WHAT YOU SHOULD DO
Repeat verbatim, and only, the lines of the data below, beginning at the line that contains "- ✅ Secure Login" and stopping after the line that contains "## 🚀 How to Install & Run".
****************************************
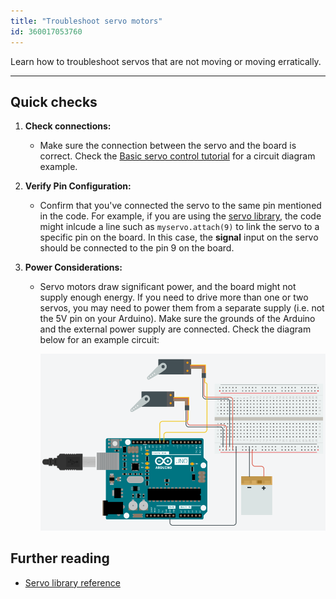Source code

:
 ```yaml
---
title: "Troubleshoot servo motors"
id: 360017053760
---
```


Learn how to troubleshoot servos that are not moving or moving erratically.

---

## Quick checks

1. **Check connections:**

    * Make sure the connection between the servo and the board is correct. Check the [Basic servo control tutorial](https://docs.arduino.cc/tutorials/generic/basic-servo-control) for a circuit diagram example.

2. **Verify Pin Configuration:**

    * Confirm that you've connected the servo to the same pin mentioned in the code. For example, if you are using the [servo library](https://www.arduino.cc/reference/en/libraries/servo/), the code might inlcude a line such as `myservo.attach(9)` to link the servo to a specific pin on the board. In this case, the **signal** input on the servo should be connected to the pin 9 on the board.

3. **Power Considerations:**

    * Servo motors draw significant power, and the board might not supply enough energy. If you need to drive more than one or two servos, you may need to power them from a separate supply (i.e. not the 5V pin on your Arduino). Make sure the grounds of the Arduino and the external power supply are connected. Check the diagram below for an example circuit:

        ![two servo motors connected to the digital pins of an Arduino board, powered through a external battery connected to a breadboard](img/2-servos-set-up-diagram.png)

## Further reading

* <a class="link-external" href="https://www.arduino.cc/reference/en/libraries/servo/">Servo library reference</a>
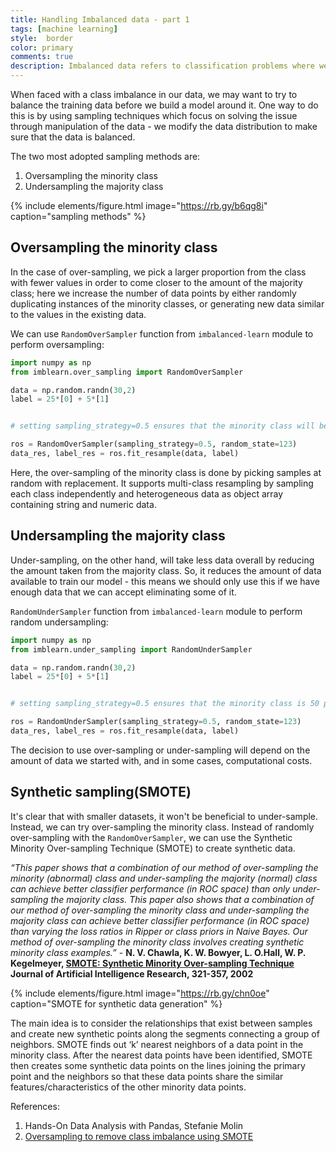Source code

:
 ```yaml
---
title: Handling Imbalanced data - part 1
tags: [machine learning]
style:  border
color: primary
comments: true
description: Imbalanced data refers to classification problems where we have unequal instances for different classes. In this post, we'll discuss the concepts in balancing data.
---
```



When faced with a class imbalance in our data, we may want to try to balance the training data before we build a model around it. One way to do this is by using sampling techniques which focus on solving the issue through manipulation of the data - we modify the data distribution to make sure that the data is balanced.


The two most adopted sampling methods are: 
1. Oversampling the minority class 
2. Undersampling the majority class

{% include elements/figure.html image="https://rb.gy/b6qg8i" caption="sampling methods" %}

## Oversampling the minority class 

In the case of over-sampling, we pick a larger proportion from the class with fewer values in order to come closer to the amount of the majority class; here we increase the number of data points by either randomly duplicating instances of the minority classes, or generating new data similar to the values in the existing data. 

We can use `RandomOverSampler` function from `imbalanced-learn` module to perform oversampling:

```python
import numpy as np
from imblearn.over_sampling import RandomOverSampler

data = np.random.randn(30,2)
label = 25*[0] + 5*[1]


# setting sampling_strategy=0.5 ensures that the minority class will be oversampled to have half the number of examples as the majority class

ros = RandomOverSampler(sampling_strategy=0.5, random_state=123)
data_res, label_res = ros.fit_resample(data, label)
```

Here, the over-sampling of the minority class is done by picking samples at random with replacement. It supports multi-class resampling by sampling each class independently and heterogeneous data as object array containing string and numeric data.


## Undersampling the majority class

Under-sampling, on the other hand, will take less data overall by reducing the amount taken from the majority class. So, it reduces the amount of data available to train our model - this means we should only use this if we have enough data that we can accept eliminating some of it. 

`RandomUnderSampler` function from `imbalanced-learn` module to perform random undersampling:

```python
import numpy as np
from imblearn.under_sampling import RandomUnderSampler

data = np.random.randn(30,2)
label = 25*[0] + 5*[1]


# setting sampling_strategy=0.5 ensures that the minority class is 50 percent of the majority class

ros = RandomUnderSampler(sampling_strategy=0.5, random_state=123)
data_res, label_res = ros.fit_resample(data, label)
```

The decision to use over-sampling or under-sampling will depend on the amount of data we started with, and in some cases, computational costs. 


## Synthetic sampling(SMOTE)

It's clear that with smaller datasets, it won't be beneficial to under-sample. Instead, we can try over-sampling the minority class. Instead of randomly over-sampling with the `RandomOverSampler`, we can use the Synthetic Minority Over-sampling Technique (SMOTE) to create synthetic data.

*“This paper shows that a combination of our method of over-sampling the minority (abnormal) class and under-sampling the majority (normal) class can achieve better classifier performance (in ROC space) than only under-sampling the majority class. This paper also shows that a combination of our method of over-sampling the minority class and under-sampling the majority class can achieve better classifier performance (in ROC space) than varying the loss ratios in Ripper or class priors in Naive Bayes. Our method of over-sampling the minority class involves creating synthetic minority class examples.”*  -  **N. V. Chawla, K. W. Bowyer, L. O.Hall, W. P. Kegelmeyer, [SMOTE: Synthetic Minority Over-sampling Technique](https://arxiv.org/pdf/1106.1813.pdf) Journal of Artificial Intelligence Research, 321-357, 2002** 

{% include elements/figure.html image="https://rb.gy/chn0oe" caption="SMOTE for synthetic data generation" %}

The main idea is to consider the relationships that exist between samples and create new synthetic points along the segments connecting a group of neighbors. SMOTE finds out ‘k’ nearest neighbors of a data point in the minority class. After the nearest data points have been identified, SMOTE then creates some synthetic data points on the lines joining the primary point and the neighbors so that these data points share the similar features/characteristics of the other minority data points.



References: 
1. Hands-On Data Analysis with Pandas, Stefanie Molin
2. [Oversampling to remove class imbalance using SMOTE](https://medium.com/@asheshdas.ds/oversampling-to-remove-class-imbalance-using-smote-94d5648e7d35)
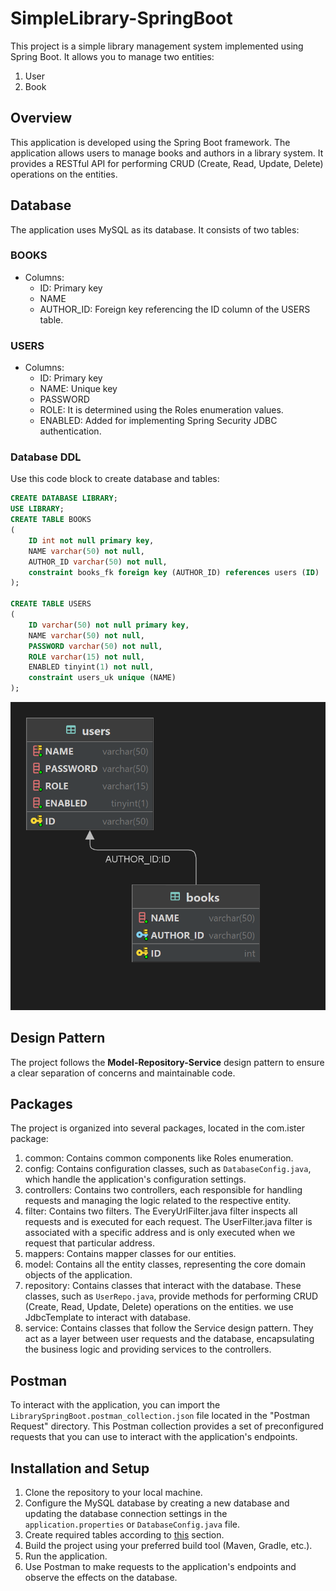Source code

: # SimpleLibrary-SpringBoot
This project is a simple library management system implemented using Spring Boot. It allows you to manage two entities: 
1. User
2. Book

## Overview
This application is developed using the Spring Boot framework. The application allows users to manage books and authors in a library system. It provides a RESTful API for performing CRUD (Create, Read, Update, Delete) operations on the entities.

## Database
The application uses MySQL as its database. It consists of two tables:

### BOOKS
  - Columns:
    - ID: Primary key
    - NAME
    - AUTHOR_ID: Foreign key referencing the ID column of the USERS table.
### USERS
  - Columns:
    - ID: Primary key
    - NAME: Unique key
    - PASSWORD
    - ROLE: It is determined using the Roles enumeration values.
    - ENABLED: Added for implementing Spring Security JDBC authentication.<br>
    
### Database DDL
Use this code block to create database and tables:
```SQL
CREATE DATABASE LIBRARY;
USE LIBRARY;
CREATE TABLE BOOKS
(
    ID int not null primary key,
    NAME varchar(50) not null,
    AUTHOR_ID varchar(50) not null,
    constraint books_fk foreign key (AUTHOR_ID) references users (ID)
);

CREATE TABLE USERS
(
    ID varchar(50) not null primary key,
    NAME varchar(50) not null,
    PASSWORD varchar(50) not null,
    ROLE varchar(15) not null,
    ENABLED tinyint(1) not null,
    constraint users_uk unique (NAME)
);
```
![alt text](https://github.com/hva23/SimpleLibrary-SpringBoot/blob/master/images/simplelibrary-springboot-tables.png?raw=true)

## Design Pattern
The project follows the **Model-Repository-Service** design pattern to ensure a clear separation of concerns and maintainable code.

## Packages
The project is organized into several packages, located in the com.ister package:
1. common: Contains common components like Roles enumeration.
2. config: Contains configuration classes, such as ```DatabaseConfig.java```, which handle the application's configuration settings.
4. controllers: Contains two controllers, each responsible for handling requests and managing the logic related to the respective entity.
5. filter: Contains two filters. The EveryUrlFilter.java filter inspects all requests and is executed for each request. The UserFilter.java filter is associated with a specific address and is only executed when we request that particular address.
6. mappers: Contains mapper classes for our entities.
7. model: Contains all the entity classes, representing the core domain objects of the application.
8. repository: Contains classes that interact with the database. These classes, such as ```UserRepo.java```, provide methods for performing CRUD (Create, Read, Update, Delete) operations on the entities. we use JdbcTemplate to interact with database.
9. service: Contains classes that follow the Service design pattern. They act as a layer between user requests and the database, encapsulating the business logic and providing services to the controllers.

## Postman
To interact with the application, you can import the ```LibrarySpringBoot.postman_collection.json``` file located in the "Postman Request" directory. This Postman collection provides a set of preconfigured requests that you can use to interact with the application's endpoints.

## Installation and Setup
1. Clone the repository to your local machine.
2. Configure the MySQL database by creating a new database and updating the database connection settings in the ```application.properties``` or ```DatabaseConfig.java``` file.
3. Create required tables according to <a href = https://www.github.com/hva23/SimpleLibrary-SpringBoot#Database>this</a> section.
4. Build the project using your preferred build tool (Maven, Gradle, etc.).
5. Run the application.
6. Use Postman to make requests to the application's endpoints and observe the effects on the database.
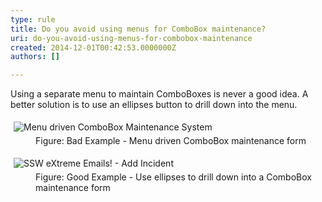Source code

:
 ```yaml
---
type: rule
title: Do you avoid using menus for ComboBox maintenance?
uri: do-you-avoid-using-menus-for-combobox-maintenance
created: 2014-12-01T00:42:53.0000000Z
authors: []

---
```




<span class='intro'> <p>Using a separate menu to maintain ComboBoxes is never a good idea. A 
better solution is to use an ellipses button to drill down into the 
menu.</p> </span>

<dl class="badImage"><dt>
      <img src="http&#58;//www.ssw.com.au/ssw/Standards/Rules/Images/ComboBoxMenuBad.gif" alt="Menu driven ComboBox Maintenance System" style="margin&#58;5px;" />
   </dt><dd>Figure&#58; Bad Example - Menu driven ComboBox maintenance form</dd></dl><dl class="goodImage"><dt>
      <img src="http&#58;//www.ssw.com.au/ssw/Standards/Rules/Images/Ellipses.gif" alt="SSW eXtreme Emails! - Add Incident" style="margin&#58;5px;" />
   </dt><dd>Figure&#58; Good Example - Use ellipses to drill down into a ComboBox maintenance form</dd></dl>


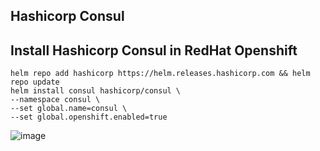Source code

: ## Hashicorp Consul

## Install Hashicorp Consul in RedHat Openshift
```
helm repo add hashicorp https://helm.releases.hashicorp.com && helm repo update
helm install consul hashicorp/consul \
--namespace consul \
--set global.name=consul \
--set global.openshift.enabled=true
```
![image](https://github.com/user-attachments/assets/abddced4-90be-46a1-ba95-03a4a3bafe02)
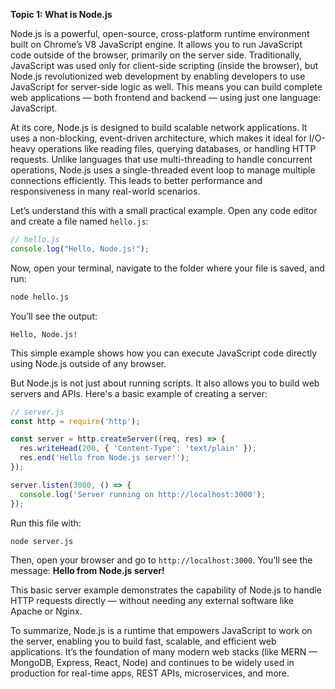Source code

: **Topic 1: What is Node.js**

Node.js is a powerful, open-source, cross-platform runtime environment built on Chrome’s V8 JavaScript engine. It allows you to run JavaScript code outside of the browser, primarily on the server side. Traditionally, JavaScript was used only for client-side scripting (inside the browser), but Node.js revolutionized web development by enabling developers to use JavaScript for server-side logic as well. This means you can build complete web applications — both frontend and backend — using just one language: JavaScript.

At its core, Node.js is designed to build scalable network applications. It uses a non-blocking, event-driven architecture, which makes it ideal for I/O-heavy operations like reading files, querying databases, or handling HTTP requests. Unlike languages that use multi-threading to handle concurrent operations, Node.js uses a single-threaded event loop to manage multiple connections efficiently. This leads to better performance and responsiveness in many real-world scenarios.

Let’s understand this with a small practical example. Open any code editor and create a file named `hello.js`:

```js
// hello.js
console.log("Hello, Node.js!");
```

Now, open your terminal, navigate to the folder where your file is saved, and run:

```bash
node hello.js
```

You’ll see the output:

```
Hello, Node.js!
```

This simple example shows how you can execute JavaScript code directly using Node.js outside of any browser.

But Node.js is not just about running scripts. It also allows you to build web servers and APIs. Here's a basic example of creating a server:

```js
// server.js
const http = require('http');

const server = http.createServer((req, res) => {
  res.writeHead(200, { 'Content-Type': 'text/plain' });
  res.end('Hello from Node.js server!');
});

server.listen(3000, () => {
  console.log('Server running on http://localhost:3000');
});
```

Run this file with:

```bash
node server.js
```

Then, open your browser and go to `http://localhost:3000`. You’ll see the message: **Hello from Node.js server!**

This basic server example demonstrates the capability of Node.js to handle HTTP requests directly — without needing any external software like Apache or Nginx.

To summarize, Node.js is a runtime that empowers JavaScript to work on the server, enabling you to build fast, scalable, and efficient web applications. It’s the foundation of many modern web stacks (like MERN — MongoDB, Express, React, Node) and continues to be widely used in production for real-time apps, REST APIs, microservices, and more.
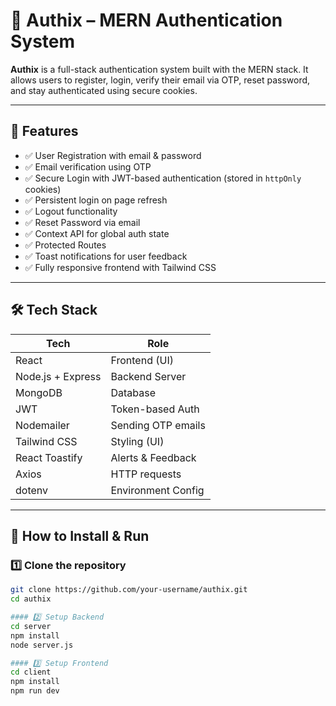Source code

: # 🔐 Authix – MERN Authentication System

**Authix** is a full-stack authentication system built with the MERN stack. It allows users to register, login, verify their email via OTP, reset password, and stay authenticated using secure cookies.

---

## 🚀 Features

- ✅ User Registration with email & password
- ✅ Email verification using OTP
- ✅ Secure Login with JWT-based authentication (stored in `httpOnly` cookies)
- ✅ Persistent login on page refresh
- ✅ Logout functionality
- ✅ Reset Password via email
- ✅ Context API for global auth state
- ✅ Protected Routes
- ✅ Toast notifications for user feedback
- ✅ Fully responsive frontend with Tailwind CSS

---

## 🛠 Tech Stack

| Tech           | Role               |
|----------------|--------------------|
| React          | Frontend (UI)      |
| Node.js + Express | Backend Server |
| MongoDB        | Database           |
| JWT            | Token-based Auth   |
| Nodemailer     | Sending OTP emails |
| Tailwind CSS   | Styling (UI)       |
| React Toastify | Alerts & Feedback  |
| Axios          | HTTP requests      |
| dotenv         | Environment Config |

---

## 🚀 How to Install & Run

### 1️⃣ Clone the repository

```bash
git clone https://github.com/your-username/authix.git
cd authix

#### 2️⃣ Setup Backend
cd server
npm install
node server.js

#### 3️⃣ Setup Frontend
cd client
npm install
npm run dev


```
****************************************
RESPONSE AREA
- ✅ Secure Login with JWT-based authentication (stored in `httpOnly` cookies)
- ✅ Persistent login on page refresh
- ✅ Logout functionality
- ✅ Reset Password via email
- ✅ Context API for global auth state
- ✅ Protected Routes
- ✅ Toast notifications for user feedback
- ✅ Fully responsive frontend with Tailwind CSS

---

## 🛠 Tech Stack

| Tech           | Role               |
|----------------|--------------------|
| React          | Frontend (UI)      |
| Node.js + Express | Backend Server |
| MongoDB        | Database           |
| JWT            | Token-based Auth   |
| Nodemailer     | Sending OTP emails |
| Tailwind CSS   | Styling (UI)       |
| React Toastify | Alerts & Feedback  |
| Axios          | HTTP requests      |
| dotenv         | Environment Config |

---

## 🚀 How to Install & Run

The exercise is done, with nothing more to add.